Lo había hecho para desafiarla. Lizzie sintió el impulso de echarse a gritar, pero, hasta que Jay regresara a casa, no podría hacer nada.

Lennox contempló la comida dispuesta en las mesas de tijera.

—Es una pena y créame que lo siento —dijo sin apenas poder reprimir su regocijo.

Alargó una sucia mano y arrancó un trozo de jamón.

Sin pensar, Lizzie tomó un largo tenedor de trinchar y le pinchó el dorso de la mano diciendo:

—¡Suelte eso inmediatamente!

Lennox lanzó un aullido de dolor y soltó el trozo de carne.

Lizzie extrajo las púas del tenedor.

—¡Vaca enloquecida! —rugió Lennox.

—Largo de aquí y quítese de mi vista hasta que vuelva mi marido —le dijo Lizzie.

Lennox se pasó un buen rato mirándola enfurecido como si estuviera a punto de atacarla.
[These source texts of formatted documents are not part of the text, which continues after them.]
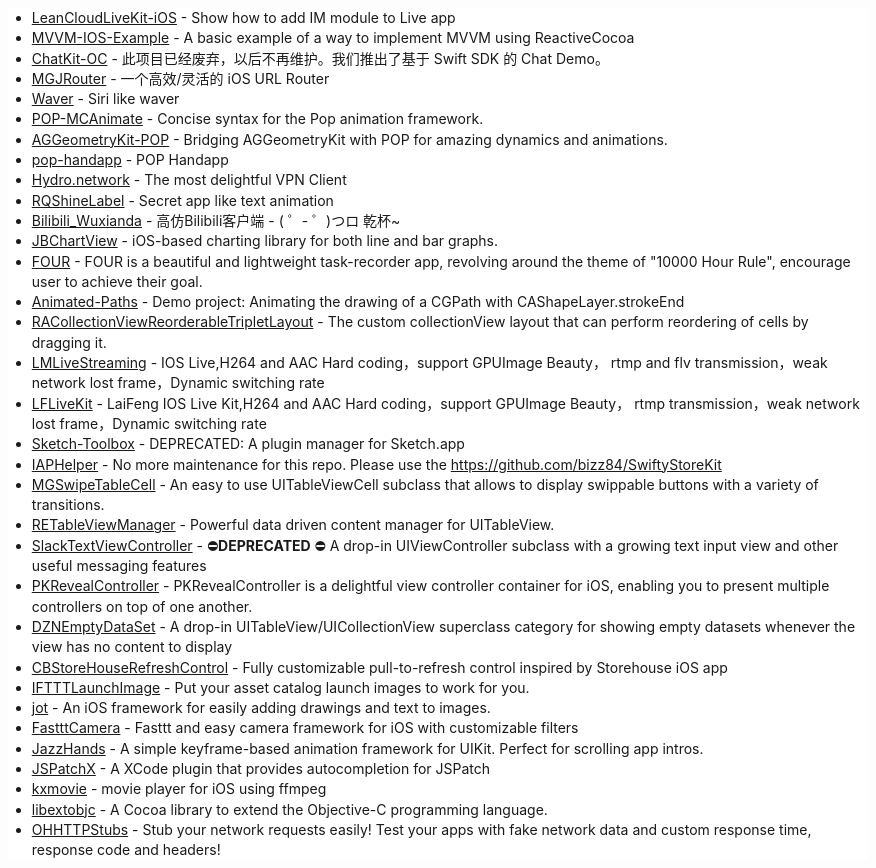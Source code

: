 - [LeanCloudLiveKit-iOS](https://github.com/leancloud/LeanCloudLiveKit-iOS) - Show how to add IM module to Live app
- [MVVM-IOS-Example](https://github.com/Machx/MVVM-IOS-Example) - A basic example of a way to implement MVVM using ReactiveCocoa
- [ChatKit-OC](https://github.com/leancloud/ChatKit-OC) - 此项目已经废弃，以后不再维护。我们推出了基于 Swift SDK 的 Chat Demo。
- [MGJRouter](https://github.com/meili/MGJRouter) - 一个高效/灵活的 iOS URL Router
- [Waver](https://github.com/kevinzhow/Waver) - Siri like waver
- [POP-MCAnimate](https://github.com/matthewcheok/POP-MCAnimate) - Concise syntax for the Pop animation framework.
- [AGGeometryKit-POP](https://github.com/agens-no/AGGeometryKit-POP) - Bridging AGGeometryKit with POP for amazing dynamics and animations.
- [pop-handapp](https://github.com/kevinzhow/pop-handapp) - POP Handapp
- [Hydro.network](https://github.com/CatchChat/Hydro.network) - The most delightful VPN Client
- [RQShineLabel](https://github.com/zipme/RQShineLabel) - Secret app like text animation
- [Bilibili_Wuxianda](https://github.com/MichaelHuyp/Bilibili_Wuxianda) - 高仿Bilibili客户端 - ( ゜- ゜)つロ 乾杯~
- [JBChartView](https://github.com/Jawbone/JBChartView) - iOS-based charting library for both line and bar graphs.
- [FOUR](https://github.com/SketchK/FOUR) - FOUR is a beautiful and lightweight task-recorder app, revolving around the theme of "10000 Hour Rule", encourage user to achieve their goal.
- [Animated-Paths](https://github.com/ole/Animated-Paths) - Demo project: Animating the drawing of a CGPath with CAShapeLayer.strokeEnd
- [RACollectionViewReorderableTripletLayout](https://github.com/ra1028/RACollectionViewReorderableTripletLayout) - The custom collectionView layout that can perform reordering of cells by dragging it.
- [LMLiveStreaming](https://github.com/chenliming777/LMLiveStreaming) - IOS Live,H264 and AAC Hard coding，support GPUImage Beauty， rtmp and flv transmission，weak network lost frame，Dynamic switching rate
- [LFLiveKit](https://github.com/LaiFengiOS/LFLiveKit) - LaiFeng IOS Live Kit,H264 and AAC Hard coding，support GPUImage Beauty， rtmp transmission，weak network lost frame，Dynamic switching rate
- [Sketch-Toolbox](https://github.com/buzzfeed/Sketch-Toolbox) - DEPRECATED: A plugin manager for Sketch.app
- [IAPHelper](https://github.com/saturngod/IAPHelper) - No more maintenance for this repo. Please use the https://github.com/bizz84/SwiftyStoreKit
- [MGSwipeTableCell](https://github.com/MortimerGoro/MGSwipeTableCell) - An easy to use UITableViewCell subclass that allows to display swippable buttons with a variety of transitions.
- [RETableViewManager](https://github.com/romaonthego/RETableViewManager) - Powerful data driven content manager for UITableView.
- [SlackTextViewController](https://github.com/slackhq/SlackTextViewController) - ⛔️**DEPRECATED** ⛔️ A drop-in UIViewController subclass with a growing text input view and other useful messaging features
- [PKRevealController](https://github.com/pkluz/PKRevealController) - PKRevealController is a delightful view controller container for iOS, enabling you to present multiple controllers on top of one another.
- [DZNEmptyDataSet](https://github.com/dzenbot/DZNEmptyDataSet) - A drop-in UITableView/UICollectionView superclass category for showing empty datasets whenever the view has no content to display
- [CBStoreHouseRefreshControl](https://github.com/coolbeet/CBStoreHouseRefreshControl) - Fully customizable pull-to-refresh control inspired by Storehouse iOS app
- [IFTTTLaunchImage](https://github.com/IFTTT/IFTTTLaunchImage) - Put your asset catalog launch images to work for you.
- [jot](https://github.com/IFTTT/jot) - An iOS framework for easily adding drawings and text to images.
- [FastttCamera](https://github.com/IFTTT/FastttCamera) - Fasttt and easy camera framework for iOS with customizable filters
- [JazzHands](https://github.com/IFTTT/JazzHands) - A simple keyframe-based animation framework for UIKit. Perfect for scrolling app intros.
- [JSPatchX](https://github.com/bang590/JSPatchX) - A XCode plugin that provides autocompletion for JSPatch
- [kxmovie](https://github.com/kolyvan/kxmovie) - movie player for iOS using ffmpeg
- [libextobjc](https://github.com/jspahrsummers/libextobjc) - A Cocoa library to extend the Objective-C programming language.
- [OHHTTPStubs](https://github.com/AliSoftware/OHHTTPStubs) - Stub your network requests easily! Test your apps with fake network data and custom response time, response code and headers!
Después se comprimió la mano ensangrentada bajo la axila del otro brazo y se retiró a toda prisa.

Lizzie sintió que las lágrimas asomaban a sus ojos. Como no quería que la servidumbre la viera llorar, dio media vuelta y entró corriendo en la casa. En cuanto se quedó sola en el salón, rompió en sollozos de rabia. Se sentía profundamente sola y desdichada.

Al cabo de un minuto, oyó abrirse la puerta.
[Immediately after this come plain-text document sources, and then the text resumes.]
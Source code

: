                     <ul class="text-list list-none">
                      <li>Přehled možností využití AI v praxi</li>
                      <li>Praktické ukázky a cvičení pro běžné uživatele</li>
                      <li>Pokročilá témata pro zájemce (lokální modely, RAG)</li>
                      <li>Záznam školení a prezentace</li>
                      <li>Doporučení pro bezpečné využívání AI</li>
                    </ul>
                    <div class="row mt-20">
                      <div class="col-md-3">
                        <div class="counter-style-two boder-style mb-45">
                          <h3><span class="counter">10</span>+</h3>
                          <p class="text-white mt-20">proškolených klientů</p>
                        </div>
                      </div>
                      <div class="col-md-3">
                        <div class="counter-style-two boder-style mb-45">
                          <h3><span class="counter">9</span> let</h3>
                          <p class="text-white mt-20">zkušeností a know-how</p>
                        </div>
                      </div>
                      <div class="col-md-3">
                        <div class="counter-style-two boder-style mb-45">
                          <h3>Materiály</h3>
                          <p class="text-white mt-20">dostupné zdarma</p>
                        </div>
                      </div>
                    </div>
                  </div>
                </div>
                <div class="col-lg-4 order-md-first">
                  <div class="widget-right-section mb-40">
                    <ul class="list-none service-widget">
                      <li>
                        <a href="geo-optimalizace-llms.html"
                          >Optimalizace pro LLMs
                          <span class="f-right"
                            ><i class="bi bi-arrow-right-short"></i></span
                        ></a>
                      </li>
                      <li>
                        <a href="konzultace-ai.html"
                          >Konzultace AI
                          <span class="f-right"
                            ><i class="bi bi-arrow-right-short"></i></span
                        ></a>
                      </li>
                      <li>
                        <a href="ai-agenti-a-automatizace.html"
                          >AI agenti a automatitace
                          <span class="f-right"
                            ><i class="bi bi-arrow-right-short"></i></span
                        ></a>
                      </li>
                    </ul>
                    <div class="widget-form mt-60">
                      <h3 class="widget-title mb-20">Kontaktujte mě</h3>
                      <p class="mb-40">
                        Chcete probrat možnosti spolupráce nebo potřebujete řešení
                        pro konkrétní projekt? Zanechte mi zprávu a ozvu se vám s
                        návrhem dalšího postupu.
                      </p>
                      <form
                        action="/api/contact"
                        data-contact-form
—Lo siento —dijo la voz de Mack.

Su comprensión hizo que las lágrimas asomaran a sus ojos. Poco después, sintió que sus brazos la rodeaban amorosamente. Entonces apoyó la cabeza sobre su hombro y dio rienda suelta a sus lágrimas.

Mack le acarició el cabello y le besó las lágrimas. Poco a poco, sus sollozos se fueron suavizando y su dolor se calmó. Pensó que ojalá él la estrechara en sus brazos toda la noche.

De repente, se dio cuenta de lo que estaba haciendo y se apartó horrorizada. ¡Era una mujer casada y embarazada de seis meses, y había permitido que un criado la besara!

—Pero ¿en qué estoy pensando? —dijo en tono de incredulidad.

—No está pensando —dijo Mack.

—Ahora sí —dijo Lizzie—. ¡Vete!

Mack dio media vuelta y abandonó la estancia con la cara muy triste.

29

E
l día de la fallida fiesta de Lizzie, Mack tuvo noticias de Cora.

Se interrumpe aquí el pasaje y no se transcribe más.